No entanto o que verifico nas informações dadas por Vítor Frutuoso, é que esse debate, não se irá fazer, pois ele já há muito que tomou a decisão. Veja-se o que encontrei na Acta da Reunião do dia 5 de Janeiro de 2015:

INFORMAÇÕES DO SENHOR PRESIDENTE: A Fronteira de Marvão já está na posse do município e vai tentar reunir com os moradores e saber quais são os que pagavam renda ao Património do Estado para lhes propor um ajuste directo caso desejem adquirir as casas. No entanto, vai solicitar aos advogados do município um parecer sobre a legalidade desta intenção. É para avançar com esta ideia, tendo em conta que há pessoas que não têm contratos de arrendamento, e com as quais pretende fazer o negócio directamente sem irem a hasta pública para não serem prejudicadas caso haja outros interessados nas habitações. Na reunião vai informar que irá dar preferência a quem pagou renda durante estes anos e é intenção que fique registado que as casas sejam para primeira habitação e as que sejam para férias serão colocadas em hasta pública. Depois desta reunião e depois de feita uma lista dos interessados, bem como de uma selecção dos mesmos, apresentará à Câmara Municipal.”

Conclusão:

A “bíblia” e os seus mandamentos, para Vítor Frutuoso, não passam de tábua rasa.
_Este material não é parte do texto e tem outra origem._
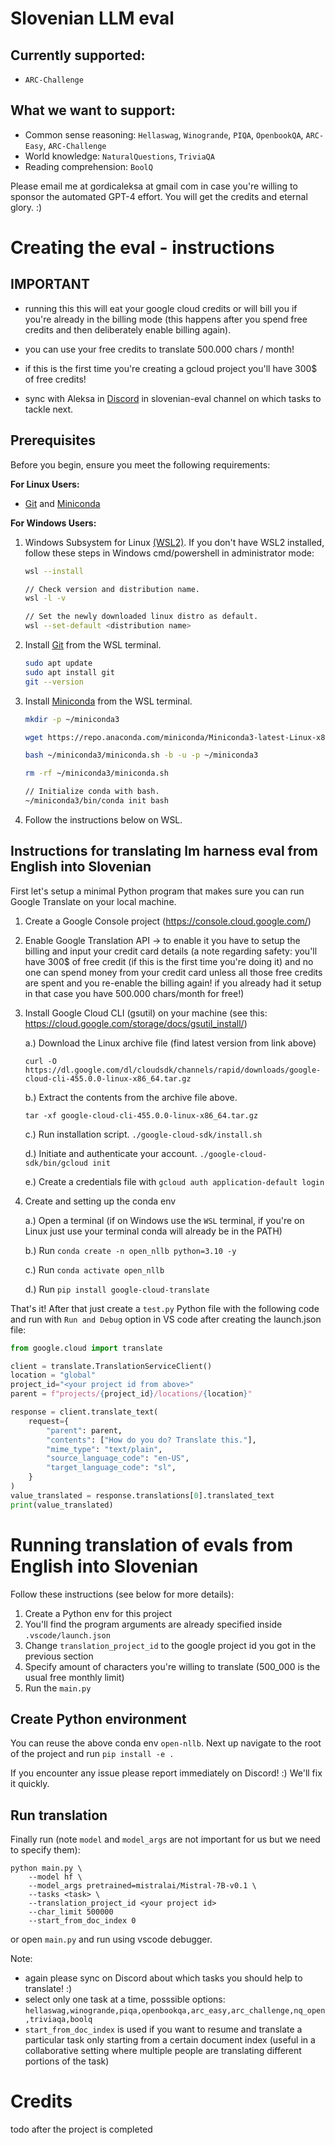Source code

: # Slovenian LLM eval

## Currently supported:
* `ARC-Challenge`

## What we want to support:
* Common sense reasoning: `Hellaswag`, `Winogrande`, `PIQA`, `OpenbookQA`, `ARC-Easy`, `ARC-Challenge`
* World knowledge: `NaturalQuestions`, `TriviaQA`
* Reading comprehension: `BoolQ`

Please email me at gordicaleksa at gmail com in case you're willing to sponsor the automated GPT-4 effort. You will get the credits and eternal glory. :)

# Creating the eval - instructions

## IMPORTANT

* running this this will eat your google cloud credits or will bill you if you're already in the billing mode (this happens after you spend free credits and then deliberately enable billing again).

* you can use your free credits to translate 500.000 chars / month!

* if this is the first time you're creating a gcloud project you'll have 300$ of free credits!

* sync with Aleksa in [Discord](https://discord.gg/peBrCpheKE) in slovenian-eval channel on which tasks to tackle next.

## Prerequisites

Before you begin, ensure you meet the following requirements:

**For Linux Users:**

- [Git](https://git-scm.com/book/en/v2/Getting-Started-Installing-Git) and [Miniconda](https://docs.conda.io/projects/miniconda/en/latest/)

**For Windows Users:**
1. Windows Subsystem for Linux [(WSL2)](https://learn.microsoft.com/en-us/windows/wsl/install). If you don't have WSL2 installed, follow these steps in Windows cmd/powershell in administrator mode:

    ```bash
    wsl --install

   // Check version and distribution name.
   wsl -l -v

    // Set the newly downloaded linux distro as default.
    wsl --set-default <distribution name>
    ```
2. Install [Git](https://learn.microsoft.com/en-us/windows/wsl/tutorials/wsl-git) from the WSL terminal.

    ```bash
    sudo apt update
    sudo apt install git
    git --version
    ```
3. Install [Miniconda](https://docs.conda.io/projects/miniconda/en/latest/) from the WSL terminal.
    ```bash
    mkdir -p ~/miniconda3

    wget https://repo.anaconda.com/miniconda/Miniconda3-latest-Linux-x86_64.sh -O ~/miniconda3/miniconda.sh

    bash ~/miniconda3/miniconda.sh -b -u -p ~/miniconda3

    rm -rf ~/miniconda3/miniconda.sh

    // Initialize conda with bash.
    ~/miniconda3/bin/conda init bash
    ```

4. Follow the instructions below on WSL.

## Instructions for translating lm harness eval from English into Slovenian

First let's setup a minimal Python program that makes sure you can run Google Translate on your local machine.

1. Create a Google Console project (https://console.cloud.google.com/)
2. Enable Google Translation API -> to enable it you have to setup the billing and input your credit card details (a note regarding safety: you'll have 300$ of free credit (if this is the first time you're doing it) and no one can spend money from your credit card unless all those free credits are spent and you re-enable the billing again! if you already had it setup in that case you have 500.000 chars/month for free!)
3. Install Google Cloud CLI (gsutil) on your machine (see this: https://cloud.google.com/storage/docs/gsutil_install/)

    a.) Download the Linux archive file (find latest version from link above)

     `curl -O https://dl.google.com/dl/cloudsdk/channels/rapid/downloads/google-cloud-cli-455.0.0-linux-x86_64.tar.gz`

    b.) Extract the contents from the archive file above.

    `tar -xf google-cloud-cli-455.0.0-linux-x86_64.tar.gz`

    c.) Run installation script. `./google-cloud-sdk/install.sh`

    d.) Initiate and authenticate your account. `./google-cloud-sdk/bin/gcloud init`

    e.) Create a credentials file with `gcloud auth application-default login`
4. Create and setting up the conda env

    a.) Open a terminal (if on Windows use the `WSL` terminal, if you're on Linux just use your terminal conda will already be in the PATH)

    b.) Run `conda create -n open_nllb python=3.10 -y`

    c.) Run `conda activate open_nllb`

    d.) Run  `pip install google-cloud-translate`

That's it! After that just create a `test.py` Python file with the following code and run with `Run and Debug` option in VS code after creating the launch.json file:

```Python
from google.cloud import translate

client = translate.TranslationServiceClient()
location = "global"
project_id="<your project id from above>"
parent = f"projects/{project_id}/locations/{location}"

response = client.translate_text(
    request={
        "parent": parent,
        "contents": ["How do you do? Translate this."],
        "mime_type": "text/plain",
        "source_language_code": "en-US",
        "target_language_code": "sl",
    }
)
value_translated = response.translations[0].translated_text
print(value_translated)
```

# Running translation of evals from English into Slovenian

Follow these instructions (see below for more details):
1. Create a Python env for this project
2. You'll find the program arguments are already specified inside `.vscode/launch.json`
3. Change `translation_project_id` to the google project id you got in the previous section
4. Specify amount of characters you're willing to translate (500_000 is the usual free monthly limit)
5. Run the `main.py`

## Create Python environment

You can reuse the above conda env `open-nllb`.
Next up navigate to the root of the project and run `pip install -e .`

If you encounter any issue please report immediately on Discord! :) We'll fix it quickly.

## Run translation

Finally run (note `model` and `model_args` are not important for us but we need to specify them):

```
python main.py \
    --model hf \
    --model_args pretrained=mistralai/Mistral-7B-v0.1 \
    --tasks <task> \
    --translation_project_id <your project id>
    --char_limit 500000
    --start_from_doc_index 0
```

or open `main.py` and run using vscode debugger.

Note:
* again please sync on Discord about which tasks you should help to translate! :)
* select only one task at a time, posssible options: `hellaswag,winogrande,piqa,openbookqa,arc_easy,arc_challenge,nq_open,triviaqa,boolq`
* `start_from_doc_index` is used if you want to resume and translate a particular task only starting from a certain document index (useful in a collaborative setting where multiple people are translating different portions of the task)

# Credits

todo after the project is completed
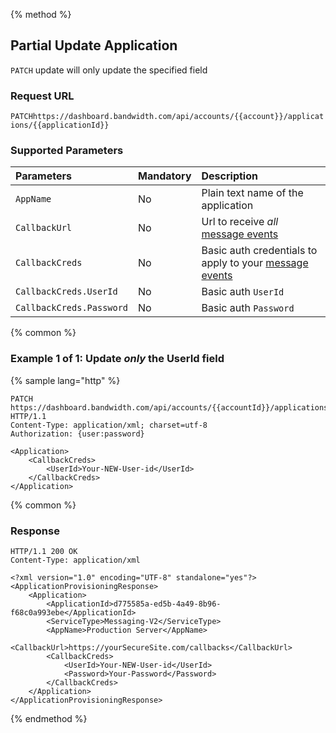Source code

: {% method %}

## Partial Update Application

<code class="patch">PATCH</code> update will only update the specified field

### Request URL

<code class="patch">PATCH</code>`https://dashboard.bandwidth.com/api/accounts/{{account}}/applications/{{applicationId}}`

### Supported Parameters
| Parameters               | Mandatory | Description                                                                          |
|:-------------------------|:----------|:-------------------------------------------------------------------------------------|
| `AppName`                | No        | Plain text name of the application                                                   |
| `CallbackUrl`            | No        | Url to receive _all_ [message events](../messaging/callbacks/messageEvents.md)                    |
| `CallbackCreds`          | No        | Basic auth credentials to apply to your [message events](../messaging/callbacks/messageEvents.md) |
| `CallbackCreds.UserId`   | No        | Basic auth `UserId`                                                                  |
| `CallbackCreds.Password` | No        | Basic auth `Password`                                                                |


{% common %}

### Example 1 of 1: Update _only_ the UserId field

{% sample lang="http" %}

```http
PATCH https://dashboard.bandwidth.com/api/accounts/{{accountId}}/applications/{{applicationId}} HTTP/1.1
Content-Type: application/xml; charset=utf-8
Authorization: {user:password}

<Application>
    <CallbackCreds>
        <UserId>Your-NEW-User-id</UserId>
    </CallbackCreds>
</Application>
```

{% common %}

### Response

```http
HTTP/1.1 200 OK
Content-Type: application/xml

<?xml version="1.0" encoding="UTF-8" standalone="yes"?>
<ApplicationProvisioningResponse>
    <Application>
        <ApplicationId>d775585a-ed5b-4a49-8b96-f68c0a993ebe</ApplicationId>
        <ServiceType>Messaging-V2</ServiceType>
        <AppName>Production Server</AppName>
        <CallbackUrl>https://yourSecureSite.com/callbacks</CallbackUrl>
        <CallbackCreds>
            <UserId>Your-NEW-User-id</UserId>
            <Password>Your-Password</Password>
        </CallbackCreds>
    </Application>
</ApplicationProvisioningResponse>
```

{% endmethod %}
É pena, mas a coisa pública é assim que se administra. Assim o concelho irá gastar cerca de 2 milhões de euros (700 mil de aquisição + 1,3 milhões para infra-estruturas, no mínimo). Para aplicar numa coisa que já somos largamente excedentários, e que irá aumentar drasticamente nos próximos anos, quando concelho ficar com cerca de 2 500 habitantes, cerca de 1 000 famílias e perto de 3 000 apartamentos familiares.

As perguntas que ficam são se, este investimento não poderia ser melhor rentabilizado, beneficiar e contribuir para o desenvolvimento efectivo do concelho, nomeadamente, na criação de emprego e fixação de pessoas? Se não se deveria procurar resolver o problemas dos ainda ainda aí vivem, e ficar com o espaço livre para se planear um bom projecto. E em vez de se beneficiarem meia dúzia de pessoas, com o dinheiro de todos, não seria melhor construir um Projecto que beneficiasse muitos marvanenses? E quem serão os grandes conselheiros do Presidente, que assim decide, num tão importante projecto para o concelho, desprezando o debate e novas ideias? 

As questões aqui ficam. Veremos os resultados...      

1 comentário:

Helena Barreta disse...

lembro-me de ver, há uns anos atrás, uma reportagem telivisiva sobre esse local e o que os interessados, penso que 3 pessoas, queriam desenvolver e não era um projecto habitacional como parece ser o que agora se pretende.